(Recorded data)
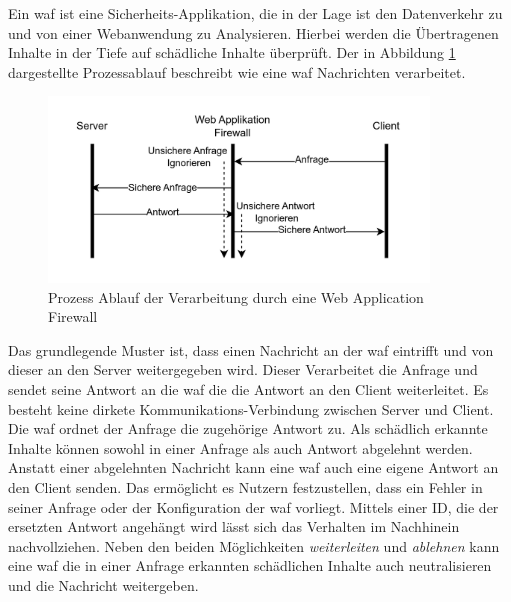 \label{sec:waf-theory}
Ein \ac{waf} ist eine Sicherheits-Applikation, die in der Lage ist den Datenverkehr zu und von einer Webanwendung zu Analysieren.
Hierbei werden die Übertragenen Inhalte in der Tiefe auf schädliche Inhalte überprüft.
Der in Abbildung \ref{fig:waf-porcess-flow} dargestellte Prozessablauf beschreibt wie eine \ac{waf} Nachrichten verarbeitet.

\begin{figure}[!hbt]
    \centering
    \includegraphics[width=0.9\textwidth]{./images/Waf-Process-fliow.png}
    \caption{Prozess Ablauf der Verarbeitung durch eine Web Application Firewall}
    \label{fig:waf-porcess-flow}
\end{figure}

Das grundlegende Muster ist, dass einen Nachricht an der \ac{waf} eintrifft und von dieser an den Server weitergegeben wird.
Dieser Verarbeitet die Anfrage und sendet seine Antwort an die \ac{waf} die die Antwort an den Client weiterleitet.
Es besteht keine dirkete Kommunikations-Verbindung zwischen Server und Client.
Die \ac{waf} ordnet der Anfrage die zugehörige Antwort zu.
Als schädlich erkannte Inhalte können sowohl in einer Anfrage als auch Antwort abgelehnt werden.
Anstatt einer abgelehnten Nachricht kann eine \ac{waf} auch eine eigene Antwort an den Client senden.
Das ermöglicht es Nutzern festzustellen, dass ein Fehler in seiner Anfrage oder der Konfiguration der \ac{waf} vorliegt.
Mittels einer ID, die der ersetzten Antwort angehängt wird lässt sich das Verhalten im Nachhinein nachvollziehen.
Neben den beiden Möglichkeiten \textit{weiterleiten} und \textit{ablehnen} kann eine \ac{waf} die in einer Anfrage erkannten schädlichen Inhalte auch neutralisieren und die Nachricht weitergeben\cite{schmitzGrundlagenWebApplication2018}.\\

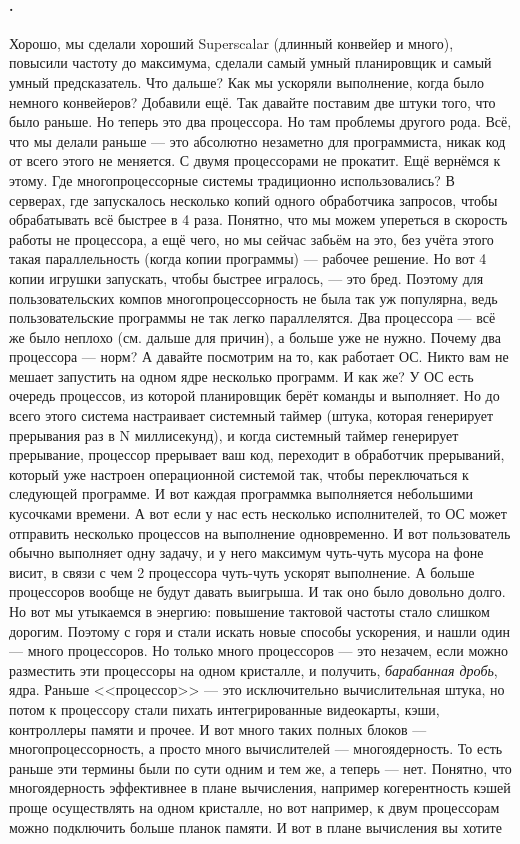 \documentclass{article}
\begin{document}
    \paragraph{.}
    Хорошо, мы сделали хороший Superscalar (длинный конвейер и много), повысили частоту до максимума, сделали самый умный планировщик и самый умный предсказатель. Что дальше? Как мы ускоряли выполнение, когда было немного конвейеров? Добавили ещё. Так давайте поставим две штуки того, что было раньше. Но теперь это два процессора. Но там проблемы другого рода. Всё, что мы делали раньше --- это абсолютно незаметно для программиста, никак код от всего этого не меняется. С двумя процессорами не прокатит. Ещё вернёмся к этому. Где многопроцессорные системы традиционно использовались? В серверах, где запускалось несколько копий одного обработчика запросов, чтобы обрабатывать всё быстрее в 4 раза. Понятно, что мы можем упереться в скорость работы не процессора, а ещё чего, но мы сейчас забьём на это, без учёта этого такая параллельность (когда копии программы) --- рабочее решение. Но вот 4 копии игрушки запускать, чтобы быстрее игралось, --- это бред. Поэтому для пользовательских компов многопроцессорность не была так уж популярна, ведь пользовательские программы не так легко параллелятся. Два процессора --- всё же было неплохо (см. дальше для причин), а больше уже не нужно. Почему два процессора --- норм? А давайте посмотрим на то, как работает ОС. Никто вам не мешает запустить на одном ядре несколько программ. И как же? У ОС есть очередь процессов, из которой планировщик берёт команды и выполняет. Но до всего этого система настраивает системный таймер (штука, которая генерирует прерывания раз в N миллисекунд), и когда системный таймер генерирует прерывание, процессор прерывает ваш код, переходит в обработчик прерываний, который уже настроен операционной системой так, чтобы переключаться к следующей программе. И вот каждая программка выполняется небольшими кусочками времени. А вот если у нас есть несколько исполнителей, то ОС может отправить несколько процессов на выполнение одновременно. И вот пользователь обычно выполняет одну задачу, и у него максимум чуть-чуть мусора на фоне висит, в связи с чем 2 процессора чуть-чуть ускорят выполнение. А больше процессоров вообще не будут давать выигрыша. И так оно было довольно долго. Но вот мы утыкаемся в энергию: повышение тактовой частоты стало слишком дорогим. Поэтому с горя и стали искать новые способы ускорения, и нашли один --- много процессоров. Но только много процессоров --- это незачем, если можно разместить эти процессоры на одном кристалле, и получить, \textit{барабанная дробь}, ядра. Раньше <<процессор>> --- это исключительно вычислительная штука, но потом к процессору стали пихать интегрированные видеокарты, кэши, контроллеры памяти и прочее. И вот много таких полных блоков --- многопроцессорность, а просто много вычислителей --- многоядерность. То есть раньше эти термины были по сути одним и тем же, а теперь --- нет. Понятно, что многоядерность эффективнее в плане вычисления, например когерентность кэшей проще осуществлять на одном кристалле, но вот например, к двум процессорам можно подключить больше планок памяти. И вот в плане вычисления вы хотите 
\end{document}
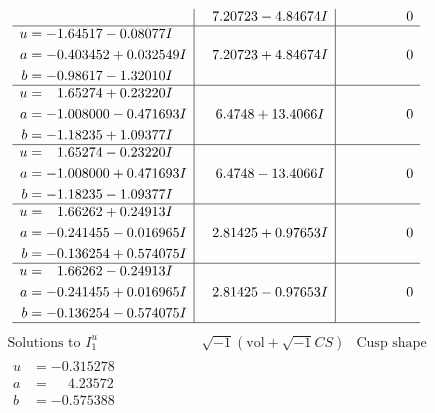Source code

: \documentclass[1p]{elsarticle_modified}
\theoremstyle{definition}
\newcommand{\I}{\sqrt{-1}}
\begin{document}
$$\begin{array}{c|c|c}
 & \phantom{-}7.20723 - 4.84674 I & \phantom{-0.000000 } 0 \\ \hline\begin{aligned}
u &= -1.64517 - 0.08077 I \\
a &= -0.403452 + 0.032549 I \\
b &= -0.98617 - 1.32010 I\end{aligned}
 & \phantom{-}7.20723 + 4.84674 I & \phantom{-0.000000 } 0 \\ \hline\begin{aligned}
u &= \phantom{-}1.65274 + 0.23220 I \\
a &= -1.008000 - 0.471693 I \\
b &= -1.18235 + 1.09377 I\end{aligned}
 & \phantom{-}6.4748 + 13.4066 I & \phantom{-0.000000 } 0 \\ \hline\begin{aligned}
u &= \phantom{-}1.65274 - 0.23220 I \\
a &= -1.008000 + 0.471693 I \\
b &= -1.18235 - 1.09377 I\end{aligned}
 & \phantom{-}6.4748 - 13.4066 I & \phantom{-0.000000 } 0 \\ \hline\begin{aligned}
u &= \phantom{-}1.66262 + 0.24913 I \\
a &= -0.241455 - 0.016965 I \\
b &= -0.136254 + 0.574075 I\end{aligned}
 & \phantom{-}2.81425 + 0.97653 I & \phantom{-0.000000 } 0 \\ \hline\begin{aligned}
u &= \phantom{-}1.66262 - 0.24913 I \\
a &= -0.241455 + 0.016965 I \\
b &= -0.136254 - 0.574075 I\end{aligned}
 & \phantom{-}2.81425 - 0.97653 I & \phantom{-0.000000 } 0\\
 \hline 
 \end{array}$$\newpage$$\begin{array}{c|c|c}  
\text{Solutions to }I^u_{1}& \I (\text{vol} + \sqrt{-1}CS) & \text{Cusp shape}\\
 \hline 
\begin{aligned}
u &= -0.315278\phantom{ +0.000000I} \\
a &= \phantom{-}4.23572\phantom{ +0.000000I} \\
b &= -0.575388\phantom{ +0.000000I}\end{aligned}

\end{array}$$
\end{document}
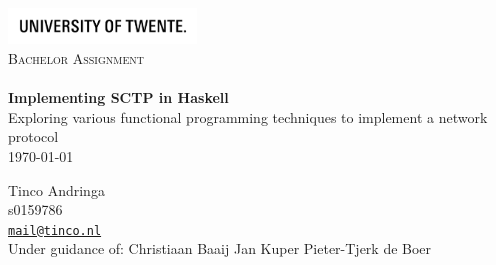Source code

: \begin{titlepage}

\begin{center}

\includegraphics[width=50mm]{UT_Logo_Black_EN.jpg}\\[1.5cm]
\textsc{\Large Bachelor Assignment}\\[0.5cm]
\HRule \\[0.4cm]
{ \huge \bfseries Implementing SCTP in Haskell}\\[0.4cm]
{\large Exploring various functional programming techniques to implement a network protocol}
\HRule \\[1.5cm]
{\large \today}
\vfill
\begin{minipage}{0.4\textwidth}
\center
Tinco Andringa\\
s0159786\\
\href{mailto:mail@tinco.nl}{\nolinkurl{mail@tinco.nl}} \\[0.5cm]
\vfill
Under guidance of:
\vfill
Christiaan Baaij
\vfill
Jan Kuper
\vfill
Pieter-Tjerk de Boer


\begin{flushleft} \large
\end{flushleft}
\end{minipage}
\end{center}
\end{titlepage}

* [ASSIGNMENT]
Copy the entries precisely, images excluded.

* [OUTPUT FOR THIS TASK]
 \label{sec:waf-theory}
Ein \ac{waf} ist eine Sicherheits-Applikation, die in der Lage ist den Datenverkehr zu und von einer Webanwendung zu Analysieren.
Hierbei werden die Übertragenen Inhalte in der Tiefe auf schädliche Inhalte überprüft.
Der in Abbildung \ref{fig:waf-porcess-flow} dargestellte Prozessablauf beschreibt wie eine \ac{waf} Nachrichten verarbeitet.

\begin{figure}[!hbt]
    \centering
    \includegraphics[width=0.9\textwidth]{./images/Waf-Process-fliow.png}
    \caption{Prozess Ablauf der Verarbeitung durch eine Web Application Firewall}
    \label{fig:waf-porcess-flow}
\end{figure}

Das grundlegende Muster ist, dass einen Nachricht an der \ac{waf} eintrifft und von dieser an den Server weitergegeben wird.
Dieser Verarbeitet die Anfrage und sendet seine Antwort an die \ac{waf} die die Antwort an den Client weiterleitet.
Es besteht keine dirkete Kommunikations-Verbindung zwischen Server und Client.
Die \ac{waf} ordnet der Anfrage die zugehörige Antwort zu.
Als schädlich erkannte Inhalte können sowohl in einer Anfrage als auch Antwort abgelehnt werden.
Anstatt einer abgelehnten Nachricht kann eine \ac{waf} auch eine eigene Antwort an den Client senden.
Das ermöglicht es Nutzern festzustellen, dass ein Fehler in seiner Anfrage oder der Konfiguration der \ac{waf} vorliegt.
Mittels einer ID, die der ersetzten Antwort angehängt wird lässt sich das Verhalten im Nachhinein nachvollziehen.
Neben den beiden Möglichkeiten \textit{weiterleiten} und \textit{ablehnen} kann eine \ac{waf} die in einer Anfrage erkannten schädlichen Inhalte auch neutralisieren und die Nachricht weitergeben\cite{schmitzGrundlagenWebApplication2018}.\\

 \documentclass{article}
\begin{document}
    \paragraph{.}
    Хорошо, мы сделали хороший Superscalar (длинный конвейер и много), повысили частоту до максимума, сделали самый умный планировщик и самый умный предсказатель. Что дальше? Как мы ускоряли выполнение, когда было немного конвейеров? Добавили ещё. Так давайте поставим две штуки того, что было раньше. Но теперь это два процессора. Но там проблемы другого рода. Всё, что мы делали раньше --- это абсолютно незаметно для программиста, никак код от всего этого не меняется. С двумя процессорами не прокатит. Ещё вернёмся к этому. Где многопроцессорные системы традиционно использовались? В серверах, где запускалось несколько копий одного обработчика запросов, чтобы обрабатывать всё быстрее в 4 раза. Понятно, что мы можем упереться в скорость работы не процессора, а ещё чего, но мы сейчас забьём на это, без учёта этого такая параллельность (когда копии программы) --- рабочее решение. Но вот 4 копии игрушки запускать, чтобы быстрее игралось, --- это бред. Поэтому для пользовательских компов многопроцессорность не была так уж популярна, ведь пользовательские программы не так легко параллелятся. Два процессора --- всё же было неплохо (см. дальше для причин), а больше уже не нужно. Почему два процессора --- норм? А давайте посмотрим на то, как работает ОС. Никто вам не мешает запустить на одном ядре несколько программ. И как же? У ОС есть очередь процессов, из которой планировщик берёт команды и выполняет. Но до всего этого система настраивает системный таймер (штука, которая генерирует прерывания раз в N миллисекунд), и когда системный таймер генерирует прерывание, процессор прерывает ваш код, переходит в обработчик прерываний, который уже настроен операционной системой так, чтобы переключаться к следующей программе. И вот каждая программка выполняется небольшими кусочками времени. А вот если у нас есть несколько исполнителей, то ОС может отправить несколько процессов на выполнение одновременно. И вот пользователь обычно выполняет одну задачу, и у него максимум чуть-чуть мусора на фоне висит, в связи с чем 2 процессора чуть-чуть ускорят выполнение. А больше процессоров вообще не будут давать выигрыша. И так оно было довольно долго. Но вот мы утыкаемся в энергию: повышение тактовой частоты стало слишком дорогим. Поэтому с горя и стали искать новые способы ускорения, и нашли один --- много процессоров. Но только много процессоров --- это незачем, если можно разместить эти процессоры на одном кристалле, и получить, \textit{барабанная дробь}, ядра. Раньше <<процессор>> --- это исключительно вычислительная штука, но потом к процессору стали пихать интегрированные видеокарты, кэши, контроллеры памяти и прочее. И вот много таких полных блоков --- многопроцессорность, а просто много вычислителей --- многоядерность. То есть раньше эти термины были по сути одним и тем же, а теперь --- нет. Понятно, что многоядерность эффективнее в плане вычисления, например когерентность кэшей проще осуществлять на одном кристалле, но вот например, к двум процессорам можно подключить больше планок памяти. И вот в плане вычисления вы хотите 
\end{document}
Source code

: \documentclass[1p]{elsarticle_modified}
\theoremstyle{definition}
\newcommand{\I}{\sqrt{-1}}
\begin{document}
$$\begin{array}{c|c|c}
 & \phantom{-}7.20723 - 4.84674 I & \phantom{-0.000000 } 0 \\ \hline\begin{aligned}
u &= -1.64517 - 0.08077 I \\
a &= -0.403452 + 0.032549 I \\
b &= -0.98617 - 1.32010 I\end{aligned}
 & \phantom{-}7.20723 + 4.84674 I & \phantom{-0.000000 } 0 \\ \hline\begin{aligned}
u &= \phantom{-}1.65274 + 0.23220 I \\
a &= -1.008000 - 0.471693 I \\
b &= -1.18235 + 1.09377 I\end{aligned}
 & \phantom{-}6.4748 + 13.4066 I & \phantom{-0.000000 } 0 \\ \hline\begin{aligned}
u &= \phantom{-}1.65274 - 0.23220 I \\
a &= -1.008000 + 0.471693 I \\
b &= -1.18235 - 1.09377 I\end{aligned}
 & \phantom{-}6.4748 - 13.4066 I & \phantom{-0.000000 } 0 \\ \hline\begin{aligned}
u &= \phantom{-}1.66262 + 0.24913 I \\
a &= -0.241455 - 0.016965 I \\
b &= -0.136254 + 0.574075 I\end{aligned}
 & \phantom{-}2.81425 + 0.97653 I & \phantom{-0.000000 } 0 \\ \hline\begin{aligned}
u &= \phantom{-}1.66262 - 0.24913 I \\
a &= -0.241455 + 0.016965 I \\
b &= -0.136254 - 0.574075 I\end{aligned}
 & \phantom{-}2.81425 - 0.97653 I & \phantom{-0.000000 } 0\\
 \hline 
 \end{array}$$\newpage$$\begin{array}{c|c|c}  
\text{Solutions to }I^u_{1}& \I (\text{vol} + \sqrt{-1}CS) & \text{Cusp shape}\\
 \hline 
\begin{aligned}
u &= -0.315278\phantom{ +0.000000I} \\
a &= \phantom{-}4.23572\phantom{ +0.000000I} \\
b &= -0.575388\phantom{ +0.000000I}\end{aligned}

\end{array}$$
\end{document}
Source code

: \begin{titlepage}

\begin{center}

\includegraphics[width=50mm]{UT_Logo_Black_EN.jpg}\\[1.5cm]
\textsc{\Large Bachelor Assignment}\\[0.5cm]
\HRule \\[0.4cm]
{ \huge \bfseries Implementing SCTP in Haskell}\\[0.4cm]
{\large Exploring various functional programming techniques to implement a network protocol}
\HRule \\[1.5cm]
{\large \today}
\vfill
\begin{minipage}{0.4\textwidth}
\center
Tinco Andringa\\
s0159786\\
\href{mailto:mail@tinco.nl}{\nolinkurl{mail@tinco.nl}} \\[0.5cm]
\vfill
Under guidance of:
\vfill
Christiaan Baaij
\vfill
Jan Kuper
\vfill
Pieter-Tjerk de Boer


\begin{flushleft} \large
\end{flushleft}
\end{minipage}
\end{center}
\end{titlepage}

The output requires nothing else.